■ **About this exercise**:
Every line from the one with "fn Jim_fooInit(interp: *mut" to the end of the entries, both included, is to be copied exactly; the other lines stay out.

Dataset excerpts
#####

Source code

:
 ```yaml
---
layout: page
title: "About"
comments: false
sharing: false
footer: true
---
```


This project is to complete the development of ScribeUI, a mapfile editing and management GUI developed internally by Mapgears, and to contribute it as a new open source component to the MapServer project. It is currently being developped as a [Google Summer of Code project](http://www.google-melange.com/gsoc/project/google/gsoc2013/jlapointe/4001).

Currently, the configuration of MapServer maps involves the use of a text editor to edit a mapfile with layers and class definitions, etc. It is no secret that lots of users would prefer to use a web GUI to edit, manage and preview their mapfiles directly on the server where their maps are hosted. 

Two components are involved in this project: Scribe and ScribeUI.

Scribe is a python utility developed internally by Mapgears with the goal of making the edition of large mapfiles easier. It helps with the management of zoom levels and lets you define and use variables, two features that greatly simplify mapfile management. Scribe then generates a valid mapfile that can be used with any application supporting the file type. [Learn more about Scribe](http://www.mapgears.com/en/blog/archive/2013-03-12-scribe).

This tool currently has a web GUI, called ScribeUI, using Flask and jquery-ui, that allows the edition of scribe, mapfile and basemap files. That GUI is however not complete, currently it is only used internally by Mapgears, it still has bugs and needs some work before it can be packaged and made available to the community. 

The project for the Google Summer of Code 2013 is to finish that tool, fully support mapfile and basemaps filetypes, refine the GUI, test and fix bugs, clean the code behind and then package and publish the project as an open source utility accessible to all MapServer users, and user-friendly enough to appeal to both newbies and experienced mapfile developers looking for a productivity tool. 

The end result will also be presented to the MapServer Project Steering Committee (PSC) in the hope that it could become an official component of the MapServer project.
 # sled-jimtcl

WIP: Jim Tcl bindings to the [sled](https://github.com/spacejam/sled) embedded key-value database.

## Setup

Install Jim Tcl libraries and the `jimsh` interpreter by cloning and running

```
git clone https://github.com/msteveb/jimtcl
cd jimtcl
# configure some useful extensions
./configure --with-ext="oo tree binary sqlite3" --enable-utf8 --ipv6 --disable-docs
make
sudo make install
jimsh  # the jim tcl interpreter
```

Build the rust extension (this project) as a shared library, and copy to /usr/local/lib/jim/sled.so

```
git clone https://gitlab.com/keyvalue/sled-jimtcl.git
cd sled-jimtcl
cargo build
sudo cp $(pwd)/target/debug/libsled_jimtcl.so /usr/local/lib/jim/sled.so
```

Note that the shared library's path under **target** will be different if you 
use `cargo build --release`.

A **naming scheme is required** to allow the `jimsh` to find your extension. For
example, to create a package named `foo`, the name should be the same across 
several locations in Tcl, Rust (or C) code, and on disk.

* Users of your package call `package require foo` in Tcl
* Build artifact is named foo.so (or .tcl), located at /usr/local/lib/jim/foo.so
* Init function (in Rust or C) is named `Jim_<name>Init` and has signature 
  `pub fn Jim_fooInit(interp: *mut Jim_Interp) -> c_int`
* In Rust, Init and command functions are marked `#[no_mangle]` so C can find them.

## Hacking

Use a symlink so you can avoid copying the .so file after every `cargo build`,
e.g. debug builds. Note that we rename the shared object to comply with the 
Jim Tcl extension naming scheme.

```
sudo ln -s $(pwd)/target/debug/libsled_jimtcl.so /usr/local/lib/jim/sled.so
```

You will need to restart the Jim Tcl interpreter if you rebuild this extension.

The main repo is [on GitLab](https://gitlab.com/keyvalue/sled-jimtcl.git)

#####

■ **Task answer**:
  `pub fn Jim_fooInit(interp: *mut Jim_Interp) -> c_int`
* In Rust, Init and command functions are marked `#[no_mangle]` so C can find them.

## Hacking

Use a symlink so you can avoid copying the .so file after every `cargo build`,
e.g. debug builds. Note that we rename the shared object to comply with the 
Jim Tcl extension naming scheme.

```
sudo ln -s $(pwd)/target/debug/libsled_jimtcl.so /usr/local/lib/jim/sled.so
```

You will need to restart the Jim Tcl interpreter if you rebuild this extension.

The main repo is [on GitLab](https://gitlab.com/keyvalue/sled-jimtcl.git)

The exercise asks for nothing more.